Today Bayes theorem sits at the heart of machine learning due to its use in a probability framework for fitting a model to a training dataset and in developing models for classification predictive modeling problems such as the Bayes Optimal Classifier and Naive Bayes. A machine learning algorithm or model is a specific way of thinking about the structured relationships in the data. In this way, a model can be thought of as a hypothesis about the relationships in the data, such as the relationship between input (X) and output (y). The practice of applied machine learning is the testing and analysis of different hypotheses (models) on a given dataset. Bayes Theorem provides a probabilistic model to describe the relationship between data and a hypothesis by calculating the probability of a hypothesis based on its prior probability, the probabilities of observing various data given the hypothesis, and the observed data itself. It serves as a useful framework for thinking about and modeling a machine learning problem. But the uses of Bayesian theory in Machine learning extend beyond modeling hypotheses. Bayes Theorem is used for data classification, predictive labeling of data, global optimization, and belief networks. The applications keep growing as we delve deeper into the world of algorithms to solve for the problems of causal inference.
Fig- A Bayesian network (BN) representing the “profile” of the AI-ALS.

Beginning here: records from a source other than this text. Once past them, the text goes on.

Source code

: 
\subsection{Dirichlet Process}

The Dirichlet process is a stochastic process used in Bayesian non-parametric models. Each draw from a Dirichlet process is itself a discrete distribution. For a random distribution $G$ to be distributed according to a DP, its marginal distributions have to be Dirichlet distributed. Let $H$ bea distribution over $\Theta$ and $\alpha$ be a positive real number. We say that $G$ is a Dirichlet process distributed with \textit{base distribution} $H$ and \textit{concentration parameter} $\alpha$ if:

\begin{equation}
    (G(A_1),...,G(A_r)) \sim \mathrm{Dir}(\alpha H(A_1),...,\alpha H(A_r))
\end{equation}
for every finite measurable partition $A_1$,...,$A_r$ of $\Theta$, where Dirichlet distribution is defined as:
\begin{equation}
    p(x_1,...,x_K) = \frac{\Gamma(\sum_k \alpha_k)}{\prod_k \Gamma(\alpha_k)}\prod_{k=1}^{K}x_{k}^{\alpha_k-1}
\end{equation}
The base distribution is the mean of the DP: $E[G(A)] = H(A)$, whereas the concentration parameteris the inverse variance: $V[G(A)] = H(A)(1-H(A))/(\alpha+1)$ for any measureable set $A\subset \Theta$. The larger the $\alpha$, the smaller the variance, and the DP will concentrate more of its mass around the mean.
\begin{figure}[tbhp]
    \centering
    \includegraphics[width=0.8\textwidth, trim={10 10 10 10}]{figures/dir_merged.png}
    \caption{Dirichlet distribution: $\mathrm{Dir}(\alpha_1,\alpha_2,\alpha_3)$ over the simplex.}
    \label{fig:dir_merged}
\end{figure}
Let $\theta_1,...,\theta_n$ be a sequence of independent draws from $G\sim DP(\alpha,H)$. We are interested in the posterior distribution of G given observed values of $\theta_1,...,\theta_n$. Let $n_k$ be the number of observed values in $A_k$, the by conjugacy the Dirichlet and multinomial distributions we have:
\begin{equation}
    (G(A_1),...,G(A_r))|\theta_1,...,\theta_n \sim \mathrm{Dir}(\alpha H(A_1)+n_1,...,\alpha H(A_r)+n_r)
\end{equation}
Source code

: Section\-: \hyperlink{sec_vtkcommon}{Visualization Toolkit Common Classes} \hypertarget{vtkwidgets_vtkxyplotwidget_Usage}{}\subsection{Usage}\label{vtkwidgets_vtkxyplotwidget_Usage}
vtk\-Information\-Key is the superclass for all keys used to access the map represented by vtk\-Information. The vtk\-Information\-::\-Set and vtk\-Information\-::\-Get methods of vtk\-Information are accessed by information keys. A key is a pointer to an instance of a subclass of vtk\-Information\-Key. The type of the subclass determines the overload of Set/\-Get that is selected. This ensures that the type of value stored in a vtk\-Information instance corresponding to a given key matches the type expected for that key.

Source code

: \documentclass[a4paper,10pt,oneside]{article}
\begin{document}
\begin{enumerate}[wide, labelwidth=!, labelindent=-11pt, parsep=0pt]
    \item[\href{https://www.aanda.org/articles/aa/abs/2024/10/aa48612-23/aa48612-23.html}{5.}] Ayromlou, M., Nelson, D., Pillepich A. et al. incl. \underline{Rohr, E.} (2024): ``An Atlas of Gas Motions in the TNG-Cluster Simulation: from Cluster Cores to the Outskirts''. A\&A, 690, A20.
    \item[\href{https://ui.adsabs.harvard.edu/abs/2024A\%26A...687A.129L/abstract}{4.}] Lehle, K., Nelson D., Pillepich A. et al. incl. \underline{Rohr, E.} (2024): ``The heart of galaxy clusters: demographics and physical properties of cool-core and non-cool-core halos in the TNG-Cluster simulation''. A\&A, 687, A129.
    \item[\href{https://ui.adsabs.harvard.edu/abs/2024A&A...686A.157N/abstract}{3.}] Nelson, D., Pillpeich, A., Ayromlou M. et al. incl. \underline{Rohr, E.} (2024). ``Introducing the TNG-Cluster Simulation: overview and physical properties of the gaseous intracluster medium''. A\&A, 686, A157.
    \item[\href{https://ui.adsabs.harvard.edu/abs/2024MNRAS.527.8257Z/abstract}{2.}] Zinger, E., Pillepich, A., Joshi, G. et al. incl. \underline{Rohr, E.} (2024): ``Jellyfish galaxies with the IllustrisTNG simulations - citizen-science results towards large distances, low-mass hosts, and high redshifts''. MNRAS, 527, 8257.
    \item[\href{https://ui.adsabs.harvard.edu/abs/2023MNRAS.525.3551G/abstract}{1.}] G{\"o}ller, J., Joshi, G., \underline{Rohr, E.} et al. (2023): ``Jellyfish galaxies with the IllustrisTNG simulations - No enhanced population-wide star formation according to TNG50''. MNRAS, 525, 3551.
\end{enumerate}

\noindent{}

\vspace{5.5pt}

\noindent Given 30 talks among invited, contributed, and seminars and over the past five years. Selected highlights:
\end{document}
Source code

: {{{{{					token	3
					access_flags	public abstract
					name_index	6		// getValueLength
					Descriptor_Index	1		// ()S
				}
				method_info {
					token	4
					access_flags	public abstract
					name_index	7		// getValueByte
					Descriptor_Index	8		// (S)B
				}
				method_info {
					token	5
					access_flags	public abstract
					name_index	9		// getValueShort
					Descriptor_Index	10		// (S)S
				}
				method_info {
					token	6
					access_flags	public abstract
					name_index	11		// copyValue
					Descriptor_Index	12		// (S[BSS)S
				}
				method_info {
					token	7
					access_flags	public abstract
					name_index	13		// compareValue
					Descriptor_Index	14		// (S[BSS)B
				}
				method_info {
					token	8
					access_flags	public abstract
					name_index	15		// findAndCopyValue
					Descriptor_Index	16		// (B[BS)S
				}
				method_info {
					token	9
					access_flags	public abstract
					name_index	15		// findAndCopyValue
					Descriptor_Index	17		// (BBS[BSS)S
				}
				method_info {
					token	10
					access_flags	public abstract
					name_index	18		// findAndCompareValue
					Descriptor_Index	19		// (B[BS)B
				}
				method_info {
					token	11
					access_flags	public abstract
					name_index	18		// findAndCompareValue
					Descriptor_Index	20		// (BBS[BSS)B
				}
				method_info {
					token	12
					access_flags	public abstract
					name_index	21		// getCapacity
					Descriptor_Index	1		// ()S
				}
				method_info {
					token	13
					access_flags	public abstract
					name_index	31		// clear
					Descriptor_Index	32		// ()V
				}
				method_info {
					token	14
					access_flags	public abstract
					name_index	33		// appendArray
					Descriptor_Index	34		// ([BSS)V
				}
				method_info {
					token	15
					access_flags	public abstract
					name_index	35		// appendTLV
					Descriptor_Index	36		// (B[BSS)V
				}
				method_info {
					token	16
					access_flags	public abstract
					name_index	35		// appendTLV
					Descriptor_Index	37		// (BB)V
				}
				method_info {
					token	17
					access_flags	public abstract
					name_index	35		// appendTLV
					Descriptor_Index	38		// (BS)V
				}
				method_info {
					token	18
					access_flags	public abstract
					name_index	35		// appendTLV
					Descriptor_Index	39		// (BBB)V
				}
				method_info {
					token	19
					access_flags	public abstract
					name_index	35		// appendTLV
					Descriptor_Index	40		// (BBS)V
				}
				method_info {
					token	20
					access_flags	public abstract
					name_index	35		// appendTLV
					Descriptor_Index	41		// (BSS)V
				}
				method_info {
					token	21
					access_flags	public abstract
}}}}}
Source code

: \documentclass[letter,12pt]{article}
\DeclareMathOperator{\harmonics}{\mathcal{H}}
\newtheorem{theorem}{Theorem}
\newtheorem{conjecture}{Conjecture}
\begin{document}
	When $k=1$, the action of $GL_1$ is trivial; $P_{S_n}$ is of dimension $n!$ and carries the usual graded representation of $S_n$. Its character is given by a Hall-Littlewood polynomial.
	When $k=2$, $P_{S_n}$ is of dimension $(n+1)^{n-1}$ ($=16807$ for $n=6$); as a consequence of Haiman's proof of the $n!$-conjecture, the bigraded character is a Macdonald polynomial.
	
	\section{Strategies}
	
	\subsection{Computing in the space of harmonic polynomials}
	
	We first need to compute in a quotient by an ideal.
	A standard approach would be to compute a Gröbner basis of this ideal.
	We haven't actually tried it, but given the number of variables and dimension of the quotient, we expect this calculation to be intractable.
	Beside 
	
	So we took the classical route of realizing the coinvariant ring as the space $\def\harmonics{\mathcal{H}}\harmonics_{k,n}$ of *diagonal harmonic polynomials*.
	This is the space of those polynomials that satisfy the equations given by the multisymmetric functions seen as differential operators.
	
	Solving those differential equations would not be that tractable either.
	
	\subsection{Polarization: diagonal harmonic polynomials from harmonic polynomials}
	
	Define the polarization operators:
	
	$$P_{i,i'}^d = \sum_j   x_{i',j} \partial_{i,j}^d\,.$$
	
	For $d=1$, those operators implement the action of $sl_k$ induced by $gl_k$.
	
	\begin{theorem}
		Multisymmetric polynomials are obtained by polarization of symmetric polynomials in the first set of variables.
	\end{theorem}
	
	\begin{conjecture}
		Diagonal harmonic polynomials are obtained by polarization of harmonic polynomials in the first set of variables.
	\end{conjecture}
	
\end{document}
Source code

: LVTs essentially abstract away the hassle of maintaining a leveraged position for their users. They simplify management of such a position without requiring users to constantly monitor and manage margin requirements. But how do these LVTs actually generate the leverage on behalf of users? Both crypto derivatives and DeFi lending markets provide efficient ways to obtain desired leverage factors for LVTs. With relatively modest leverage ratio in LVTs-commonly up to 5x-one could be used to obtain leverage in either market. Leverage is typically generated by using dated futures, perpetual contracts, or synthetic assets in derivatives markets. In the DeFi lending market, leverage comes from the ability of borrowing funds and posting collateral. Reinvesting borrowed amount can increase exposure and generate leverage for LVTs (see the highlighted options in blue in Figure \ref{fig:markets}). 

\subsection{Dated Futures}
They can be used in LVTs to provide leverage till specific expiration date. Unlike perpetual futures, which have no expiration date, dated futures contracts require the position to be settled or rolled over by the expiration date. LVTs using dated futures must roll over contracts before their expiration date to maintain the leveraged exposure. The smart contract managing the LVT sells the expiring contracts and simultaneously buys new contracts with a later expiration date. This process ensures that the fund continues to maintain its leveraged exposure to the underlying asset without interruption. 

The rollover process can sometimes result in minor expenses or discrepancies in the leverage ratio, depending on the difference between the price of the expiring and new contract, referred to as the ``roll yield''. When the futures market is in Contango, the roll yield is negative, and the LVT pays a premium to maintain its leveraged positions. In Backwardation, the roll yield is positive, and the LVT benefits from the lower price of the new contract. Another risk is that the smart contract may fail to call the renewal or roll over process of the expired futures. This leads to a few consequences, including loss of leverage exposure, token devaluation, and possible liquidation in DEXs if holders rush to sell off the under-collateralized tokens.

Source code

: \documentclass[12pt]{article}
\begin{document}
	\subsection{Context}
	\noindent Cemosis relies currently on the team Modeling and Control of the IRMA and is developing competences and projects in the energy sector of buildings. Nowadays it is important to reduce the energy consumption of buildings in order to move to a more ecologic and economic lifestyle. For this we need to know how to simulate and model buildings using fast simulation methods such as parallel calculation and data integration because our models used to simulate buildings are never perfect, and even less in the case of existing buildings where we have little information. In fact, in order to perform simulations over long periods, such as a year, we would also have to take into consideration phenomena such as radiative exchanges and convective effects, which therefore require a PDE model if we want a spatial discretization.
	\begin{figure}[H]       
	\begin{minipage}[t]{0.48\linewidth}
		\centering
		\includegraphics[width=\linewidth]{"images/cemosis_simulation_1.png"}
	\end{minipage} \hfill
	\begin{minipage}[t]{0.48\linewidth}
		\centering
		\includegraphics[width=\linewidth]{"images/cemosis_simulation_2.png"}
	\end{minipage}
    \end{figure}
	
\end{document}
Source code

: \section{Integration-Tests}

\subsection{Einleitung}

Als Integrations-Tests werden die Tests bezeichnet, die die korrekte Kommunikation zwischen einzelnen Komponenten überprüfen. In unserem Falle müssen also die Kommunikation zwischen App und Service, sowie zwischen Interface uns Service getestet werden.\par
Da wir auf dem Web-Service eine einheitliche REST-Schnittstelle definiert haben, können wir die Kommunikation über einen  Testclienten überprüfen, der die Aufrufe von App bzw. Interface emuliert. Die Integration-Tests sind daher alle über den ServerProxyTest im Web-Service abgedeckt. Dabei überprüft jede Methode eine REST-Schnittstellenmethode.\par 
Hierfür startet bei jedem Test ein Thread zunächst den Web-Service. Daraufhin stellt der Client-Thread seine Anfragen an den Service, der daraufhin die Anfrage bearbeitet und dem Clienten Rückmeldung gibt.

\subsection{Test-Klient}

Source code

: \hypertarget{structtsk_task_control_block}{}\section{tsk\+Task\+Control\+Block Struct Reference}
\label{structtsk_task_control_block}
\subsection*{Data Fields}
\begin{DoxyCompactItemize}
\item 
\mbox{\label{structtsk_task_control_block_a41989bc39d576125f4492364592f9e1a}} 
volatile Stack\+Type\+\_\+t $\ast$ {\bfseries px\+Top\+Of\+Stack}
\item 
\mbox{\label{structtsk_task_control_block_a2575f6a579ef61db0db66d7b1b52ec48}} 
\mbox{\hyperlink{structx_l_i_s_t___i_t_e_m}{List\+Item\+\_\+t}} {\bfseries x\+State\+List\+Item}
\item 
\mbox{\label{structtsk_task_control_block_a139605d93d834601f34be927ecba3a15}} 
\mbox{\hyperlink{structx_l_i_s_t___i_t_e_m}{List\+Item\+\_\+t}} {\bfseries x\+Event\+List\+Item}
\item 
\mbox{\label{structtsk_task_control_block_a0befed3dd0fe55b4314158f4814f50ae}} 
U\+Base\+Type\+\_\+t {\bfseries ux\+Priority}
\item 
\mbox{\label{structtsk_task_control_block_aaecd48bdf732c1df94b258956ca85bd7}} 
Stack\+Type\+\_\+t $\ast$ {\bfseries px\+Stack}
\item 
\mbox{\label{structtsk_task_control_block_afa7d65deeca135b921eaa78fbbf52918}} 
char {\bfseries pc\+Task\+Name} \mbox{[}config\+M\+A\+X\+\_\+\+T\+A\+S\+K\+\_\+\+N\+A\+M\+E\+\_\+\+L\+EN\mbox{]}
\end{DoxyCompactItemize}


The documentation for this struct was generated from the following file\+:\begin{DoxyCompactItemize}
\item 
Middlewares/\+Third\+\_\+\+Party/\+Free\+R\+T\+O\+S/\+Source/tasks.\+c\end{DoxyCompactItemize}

The strength of Bayesian networks is that they can be built from human knowledge (i.e., from theory), or they can be machine-learned from data. Thus, the model source employs both big data and human expertise. Due to their graphical structure, machine-learned Bayesian networks are visually interpretable allowing human learning and machine learning to work in synchrony. Basically, Bayesian networks can be developed from a combination of human and artificial intelligence. In fact, when certain conditions are met, Bayesian network models facilitate causal inference by covering the entire range from correlation to causation. This has special significance for simulations (systems) that are governed by a cause-effect relation. Again, the systems in question will have to be linear, employing under the base assumption that knowledge of a system’s initial conditions can allow for calculation of approximate behavior of the system. The assumption that a certain convergence exists in how systems work and that minor influences (which are almost impossible to observe or quantify) don’t create arbitrarily large effects. But therein lies the heart of the problem, for most systems are non-linear, where the existing cause-effect relationship invites changeability, making the nature of these relationships impossible to identify. Thus Bayesian analysis fails when confronted by chaos, a phenomenon that seems to be embedded in every inch of creation.
The point is that probability, as Thomas Bayes said, is an ‘orderly opinion’. Bayes theorem helps us formulate that opinion. We often forget that sometimes it is chaos we are trying to observe, quantify, model, label, and predict. Some universal patterns are bound to emerge, while other times, we may end up feeding only our prior beliefs. Of course, we as humans have always done that, but never before with the help of quantum supremacy aiding our calculations. In choosing to be less wrong, there is a risk we may become blinds towards the truth. Nonetheless, Bayes theorem offers a coherent representation of domain knowledge under uncertainty when combined with sound knowledge and judgment. How we see our priors are important and the Bayes theorem is a powerful tool that can help us see clearly as long as we ourselves see our biases in quantifying our priors.